**Your goal**
Your answer must repeat the full listing, line for line.
··· Listed entries ···
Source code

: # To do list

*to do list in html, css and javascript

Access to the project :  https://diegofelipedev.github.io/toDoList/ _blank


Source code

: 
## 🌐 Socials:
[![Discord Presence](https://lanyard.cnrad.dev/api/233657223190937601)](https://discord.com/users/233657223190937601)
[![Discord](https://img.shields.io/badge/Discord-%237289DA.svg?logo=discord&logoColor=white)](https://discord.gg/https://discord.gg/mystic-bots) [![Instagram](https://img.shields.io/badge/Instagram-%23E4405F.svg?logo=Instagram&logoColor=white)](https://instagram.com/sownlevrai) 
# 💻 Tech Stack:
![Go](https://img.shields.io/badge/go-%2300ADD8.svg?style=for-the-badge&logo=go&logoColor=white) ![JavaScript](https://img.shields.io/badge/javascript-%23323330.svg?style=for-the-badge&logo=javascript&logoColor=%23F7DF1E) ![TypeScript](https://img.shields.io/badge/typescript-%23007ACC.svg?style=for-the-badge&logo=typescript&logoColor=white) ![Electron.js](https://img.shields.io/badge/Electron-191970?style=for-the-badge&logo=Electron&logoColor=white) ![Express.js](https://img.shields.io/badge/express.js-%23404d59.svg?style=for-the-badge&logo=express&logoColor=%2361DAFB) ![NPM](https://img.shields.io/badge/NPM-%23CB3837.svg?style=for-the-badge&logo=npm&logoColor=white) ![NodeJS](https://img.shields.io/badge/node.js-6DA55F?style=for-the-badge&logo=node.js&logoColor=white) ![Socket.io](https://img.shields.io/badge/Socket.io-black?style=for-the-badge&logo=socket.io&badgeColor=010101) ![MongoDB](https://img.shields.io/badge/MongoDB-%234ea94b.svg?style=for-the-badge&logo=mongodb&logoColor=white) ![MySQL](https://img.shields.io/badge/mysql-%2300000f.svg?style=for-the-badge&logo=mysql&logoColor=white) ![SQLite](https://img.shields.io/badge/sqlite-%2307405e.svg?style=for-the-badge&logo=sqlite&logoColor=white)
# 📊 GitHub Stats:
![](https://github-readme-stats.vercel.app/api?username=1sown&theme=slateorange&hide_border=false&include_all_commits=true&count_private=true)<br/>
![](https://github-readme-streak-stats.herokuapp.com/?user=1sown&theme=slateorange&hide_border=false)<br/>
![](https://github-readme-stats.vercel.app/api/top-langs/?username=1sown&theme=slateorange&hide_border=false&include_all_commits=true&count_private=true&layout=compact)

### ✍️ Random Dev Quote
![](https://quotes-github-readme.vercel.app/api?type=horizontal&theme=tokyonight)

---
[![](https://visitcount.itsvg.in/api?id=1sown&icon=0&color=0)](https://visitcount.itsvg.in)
···
**Response to this task**
Source code

: # To do list

*to do list in html, css and javascript

Access to the project :  https://diegofelipedev.github.io/toDoList/ _blank


Source code

: 
## 🌐 Socials:
[![Discord Presence](https://lanyard.cnrad.dev/api/233657223190937601)](https://discord.com/users/233657223190937601)
[![Discord](https://img.shields.io/badge/Discord-%237289DA.svg?logo=discord&logoColor=white)](https://discord.gg/https://discord.gg/mystic-bots) [![Instagram](https://img.shields.io/badge/Instagram-%23E4405F.svg?logo=Instagram&logoColor=white)](https://instagram.com/sownlevrai) 
# 💻 Tech Stack:
![Go](https://img.shields.io/badge/go-%2300ADD8.svg?style=for-the-badge&logo=go&logoColor=white) ![JavaScript](https://img.shields.io/badge/javascript-%23323330.svg?style=for-the-badge&logo=javascript&logoColor=%23F7DF1E) ![TypeScript](https://img.shields.io/badge/typescript-%23007ACC.svg?style=for-the-badge&logo=typescript&logoColor=white) ![Electron.js](https://img.shields.io/badge/Electron-191970?style=for-the-badge&logo=Electron&logoColor=white) ![Express.js](https://img.shields.io/badge/express.js-%23404d59.svg?style=for-the-badge&logo=express&logoColor=%2361DAFB) ![NPM](https://img.shields.io/badge/NPM-%23CB3837.svg?style=for-the-badge&logo=npm&logoColor=white) ![NodeJS](https://img.shields.io/badge/node.js-6DA55F?style=for-the-badge&logo=node.js&logoColor=white) ![Socket.io](https://img.shields.io/badge/Socket.io-black?style=for-the-badge&logo=socket.io&badgeColor=010101) ![MongoDB](https://img.shields.io/badge/MongoDB-%234ea94b.svg?style=for-the-badge&logo=mongodb&logoColor=white) ![MySQL](https://img.shields.io/badge/mysql-%2300000f.svg?style=for-the-badge&logo=mysql&logoColor=white) ![SQLite](https://img.shields.io/badge/sqlite-%2307405e.svg?style=for-the-badge&logo=sqlite&logoColor=white)
# 📊 GitHub Stats:
![](https://github-readme-stats.vercel.app/api?username=1sown&theme=slateorange&hide_border=false&include_all_commits=true&count_private=true)<br/>
![](https://github-readme-streak-stats.herokuapp.com/?user=1sown&theme=slateorange&hide_border=false)<br/>
![](https://github-readme-stats.vercel.app/api/top-langs/?username=1sown&theme=slateorange&hide_border=false&include_all_commits=true&count_private=true&layout=compact)

### ✍️ Random Dev Quote
![](https://quotes-github-readme.vercel.app/api?type=horizontal&theme=tokyonight)

---
[![](https://visitcount.itsvg.in/api?id=1sown&icon=0&color=0)](https://visitcount.itsvg.in)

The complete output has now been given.